» **EXERCISE PROMPT**
Give back every entry precisely as written, without any of the images.
▶
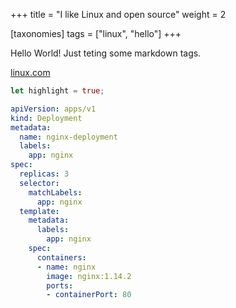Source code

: +++
title = "I like Linux and open source"
weight = 2

[taxonomies]
tags = ["linux", "hello"]
+++

Hello World! Just teting some markdown tags.

[linux.com](https://www.linux.com/)

```rs
let highlight = true;
```

```yaml
apiVersion: apps/v1
kind: Deployment
metadata:
  name: nginx-deployment
  labels:
    app: nginx
spec:
  replicas: 3
  selector:
    matchLabels:
      app: nginx
  template:
    metadata:
      labels:
        app: nginx
    spec:
      containers:
      - name: nginx
        image: nginx:1.14.2
        ports:
        - containerPort: 80

```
◀
» **YOUR SOLUTION**
Source code

: +++
title = "I like Linux and open source"
weight = 2

[taxonomies]
tags = ["linux", "hello"]
+++

Hello World! Just teting some markdown tags.

[linux.com](https://www.linux.com/)

```rs
let highlight = true;
```

```yaml
apiVersion: apps/v1
kind: Deployment
metadata:
  name: nginx-deployment
  labels:
    app: nginx
spec:
  replicas: 3
  selector:
    matchLabels:
      app: nginx
  template:
    metadata:
      labels:
        app: nginx
    spec:
      containers:
      - name: nginx
        image: nginx:1.14.2
        ports:
        - containerPort: 80

```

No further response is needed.